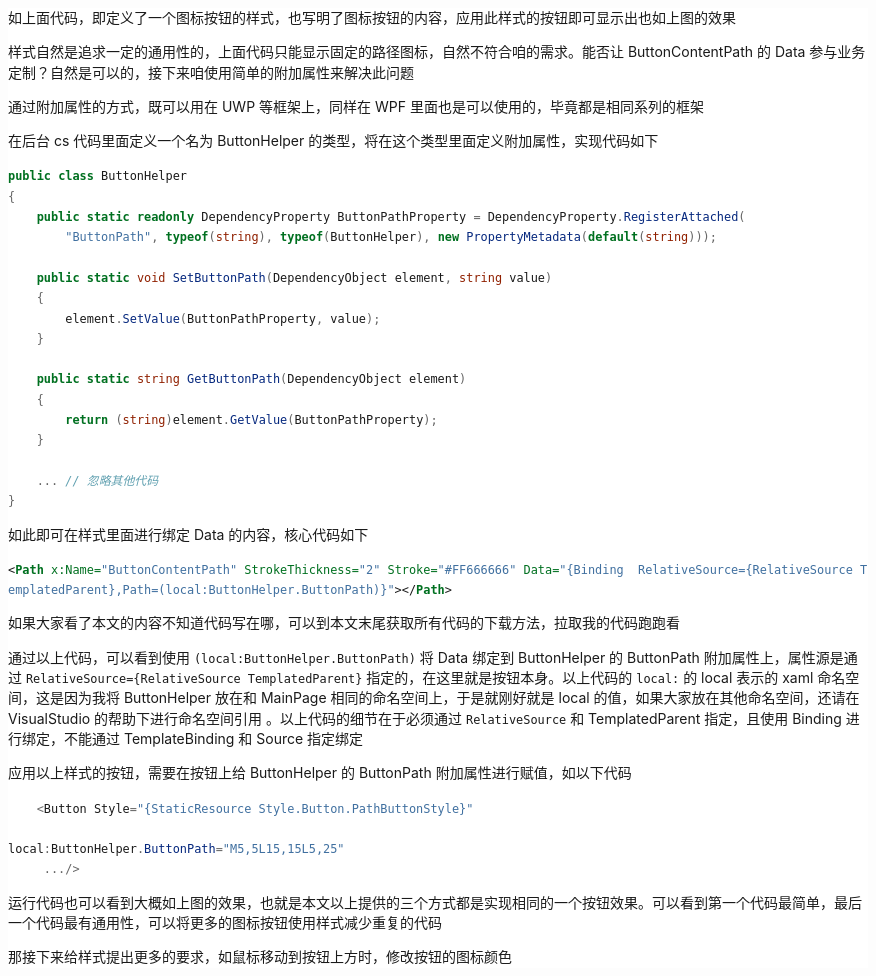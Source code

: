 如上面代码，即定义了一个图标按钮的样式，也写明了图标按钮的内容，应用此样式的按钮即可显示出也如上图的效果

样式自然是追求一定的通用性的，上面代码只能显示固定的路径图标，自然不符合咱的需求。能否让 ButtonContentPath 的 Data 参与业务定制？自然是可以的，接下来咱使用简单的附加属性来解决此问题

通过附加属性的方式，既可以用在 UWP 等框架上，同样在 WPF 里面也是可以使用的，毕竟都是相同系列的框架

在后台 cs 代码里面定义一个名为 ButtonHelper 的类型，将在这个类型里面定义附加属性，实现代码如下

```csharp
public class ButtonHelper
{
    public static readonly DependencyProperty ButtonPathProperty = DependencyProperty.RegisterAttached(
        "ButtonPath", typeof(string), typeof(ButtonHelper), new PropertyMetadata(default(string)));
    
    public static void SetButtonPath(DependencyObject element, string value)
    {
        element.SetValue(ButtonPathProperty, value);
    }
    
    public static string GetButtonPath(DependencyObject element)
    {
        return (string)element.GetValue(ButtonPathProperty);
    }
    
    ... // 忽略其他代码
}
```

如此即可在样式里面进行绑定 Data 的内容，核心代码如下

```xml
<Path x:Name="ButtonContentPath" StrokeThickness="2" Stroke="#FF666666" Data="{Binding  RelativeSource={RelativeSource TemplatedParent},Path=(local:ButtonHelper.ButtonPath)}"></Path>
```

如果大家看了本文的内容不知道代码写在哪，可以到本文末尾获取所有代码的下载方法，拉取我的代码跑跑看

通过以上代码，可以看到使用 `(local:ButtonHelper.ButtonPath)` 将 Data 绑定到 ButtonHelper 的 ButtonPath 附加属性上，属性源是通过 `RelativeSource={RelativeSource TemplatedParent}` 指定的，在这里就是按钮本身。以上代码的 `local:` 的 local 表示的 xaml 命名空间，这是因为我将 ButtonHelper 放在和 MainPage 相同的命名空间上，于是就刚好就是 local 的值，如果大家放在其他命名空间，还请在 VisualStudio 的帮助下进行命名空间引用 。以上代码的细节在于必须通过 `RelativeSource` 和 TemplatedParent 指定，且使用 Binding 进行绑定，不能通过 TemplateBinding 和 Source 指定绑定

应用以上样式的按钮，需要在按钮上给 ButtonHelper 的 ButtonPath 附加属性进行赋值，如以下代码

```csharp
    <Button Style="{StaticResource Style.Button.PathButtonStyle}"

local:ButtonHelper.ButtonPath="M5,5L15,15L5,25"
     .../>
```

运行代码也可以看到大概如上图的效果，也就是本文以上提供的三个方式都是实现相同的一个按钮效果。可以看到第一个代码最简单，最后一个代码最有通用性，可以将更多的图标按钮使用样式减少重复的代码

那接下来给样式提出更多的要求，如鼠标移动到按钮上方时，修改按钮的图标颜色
┄┄┄┄┄┄┄┄┄┄┄┄┄┄┄┄┄┄┄┄
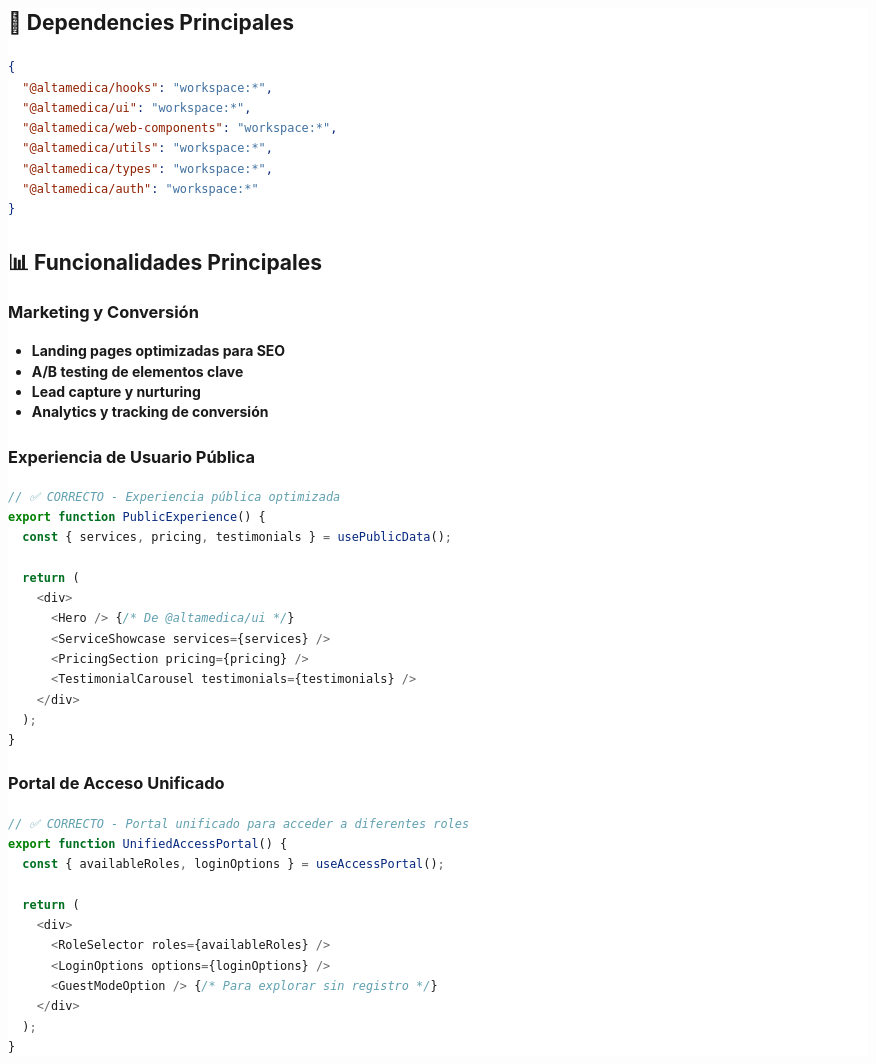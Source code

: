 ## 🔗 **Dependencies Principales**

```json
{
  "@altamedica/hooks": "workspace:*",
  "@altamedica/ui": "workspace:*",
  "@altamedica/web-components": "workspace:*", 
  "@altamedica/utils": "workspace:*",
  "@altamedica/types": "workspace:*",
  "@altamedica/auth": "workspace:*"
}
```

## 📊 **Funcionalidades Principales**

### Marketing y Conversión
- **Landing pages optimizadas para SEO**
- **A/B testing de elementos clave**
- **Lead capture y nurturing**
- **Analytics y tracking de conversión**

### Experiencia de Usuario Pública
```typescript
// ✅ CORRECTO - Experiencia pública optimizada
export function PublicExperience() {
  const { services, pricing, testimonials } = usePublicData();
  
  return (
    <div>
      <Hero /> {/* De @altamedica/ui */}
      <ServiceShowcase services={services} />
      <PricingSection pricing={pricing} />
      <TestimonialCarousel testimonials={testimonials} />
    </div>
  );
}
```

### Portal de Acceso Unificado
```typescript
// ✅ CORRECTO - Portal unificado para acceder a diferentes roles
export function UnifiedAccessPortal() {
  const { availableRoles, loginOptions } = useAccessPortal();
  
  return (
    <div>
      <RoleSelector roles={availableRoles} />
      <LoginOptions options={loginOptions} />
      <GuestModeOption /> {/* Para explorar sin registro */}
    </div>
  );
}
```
┄┄┄┄┄┄┄┄┄┄┄┄┄┄┄┄┄┄┄┄
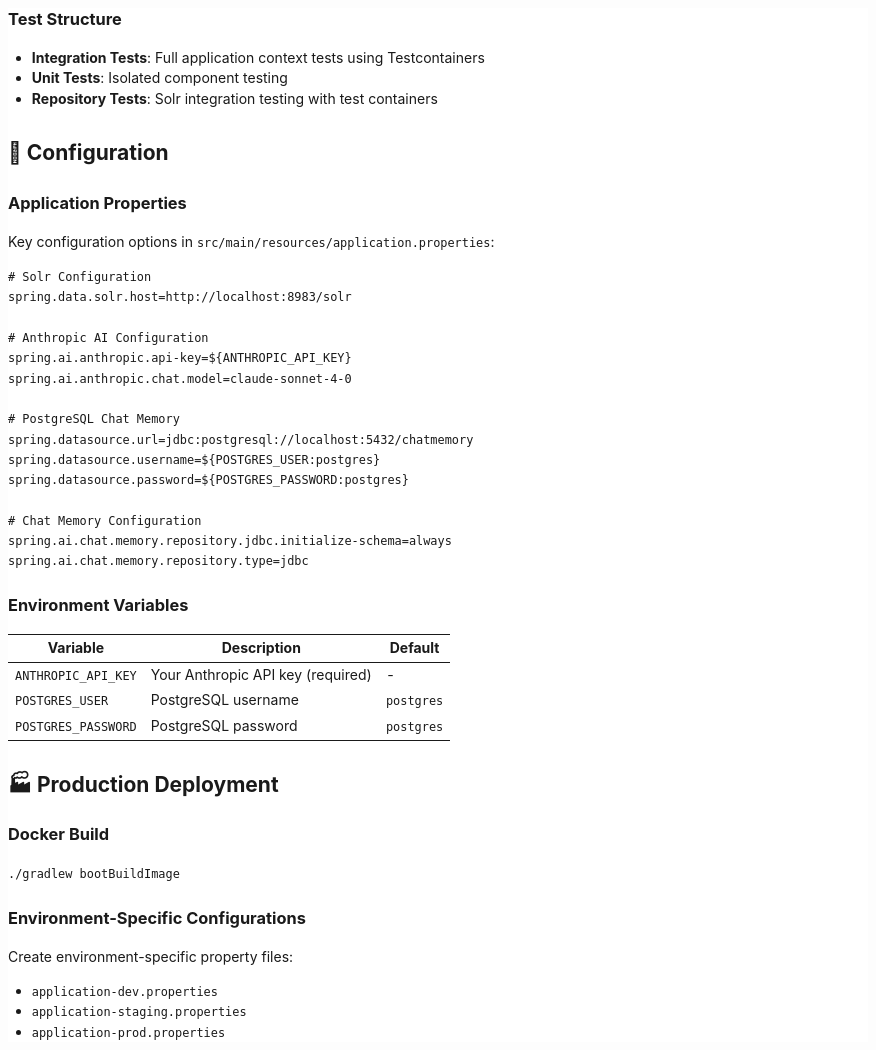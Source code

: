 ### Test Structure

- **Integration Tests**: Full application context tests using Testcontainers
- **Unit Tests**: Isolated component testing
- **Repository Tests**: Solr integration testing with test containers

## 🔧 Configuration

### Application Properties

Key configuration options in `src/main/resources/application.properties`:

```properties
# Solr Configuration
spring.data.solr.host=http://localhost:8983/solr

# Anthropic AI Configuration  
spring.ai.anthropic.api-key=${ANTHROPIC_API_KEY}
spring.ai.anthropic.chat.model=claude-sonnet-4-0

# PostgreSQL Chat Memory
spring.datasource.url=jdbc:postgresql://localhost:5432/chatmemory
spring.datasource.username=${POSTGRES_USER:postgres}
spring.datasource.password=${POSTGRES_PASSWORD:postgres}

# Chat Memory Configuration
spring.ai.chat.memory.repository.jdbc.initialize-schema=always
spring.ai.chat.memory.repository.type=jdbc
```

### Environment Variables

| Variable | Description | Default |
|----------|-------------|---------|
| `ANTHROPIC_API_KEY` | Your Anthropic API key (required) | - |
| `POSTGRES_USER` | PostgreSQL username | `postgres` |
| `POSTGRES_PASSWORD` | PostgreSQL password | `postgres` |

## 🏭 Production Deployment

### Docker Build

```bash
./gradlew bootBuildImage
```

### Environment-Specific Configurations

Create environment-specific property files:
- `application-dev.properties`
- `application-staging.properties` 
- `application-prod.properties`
┄┄┄┄┄┄┄┄┄┄┄┄┄┄┄┄┄┄┄┄
Exercise objective: Which lines hold the word "ButtonHelper"? Return all of them from the records above.

Exercise output:
在后台 cs 代码里面定义一个名为 ButtonHelper 的类型，将在这个类型里面定义附加属性，实现代码如下
public class ButtonHelper
        "ButtonPath", typeof(string), typeof(ButtonHelper), new PropertyMetadata(default(string)));
<Path x:Name="ButtonContentPath" StrokeThickness="2" Stroke="#FF666666" Data="{Binding  RelativeSource={RelativeSource TemplatedParent},Path=(local:ButtonHelper.ButtonPath)}"></Path>
通过以上代码，可以看到使用 `(local:ButtonHelper.ButtonPath)` 将 Data 绑定到 ButtonHelper 的 ButtonPath 附加属性上，属性源是通过 `RelativeSource={RelativeSource TemplatedParent}` 指定的，在这里就是按钮本身。以上代码的 `local:` 的 local 表示的 xaml 命名空间，这是因为我将 ButtonHelper 放在和 MainPage 相同的命名空间上，于是就刚好就是 local 的值，如果大家放在其他命名空间，还请在 VisualStudio 的帮助下进行命名空间引用 。以上代码的细节在于必须通过 `RelativeSource` 和 TemplatedParent 指定，且使用 Binding 进行绑定，不能通过 TemplateBinding 和 Source 指定绑定
应用以上样式的按钮，需要在按钮上给 ButtonHelper 的 ButtonPath 附加属性进行赋值，如以下代码
local:ButtonHelper.ButtonPath="M5,5L15,15L5,25"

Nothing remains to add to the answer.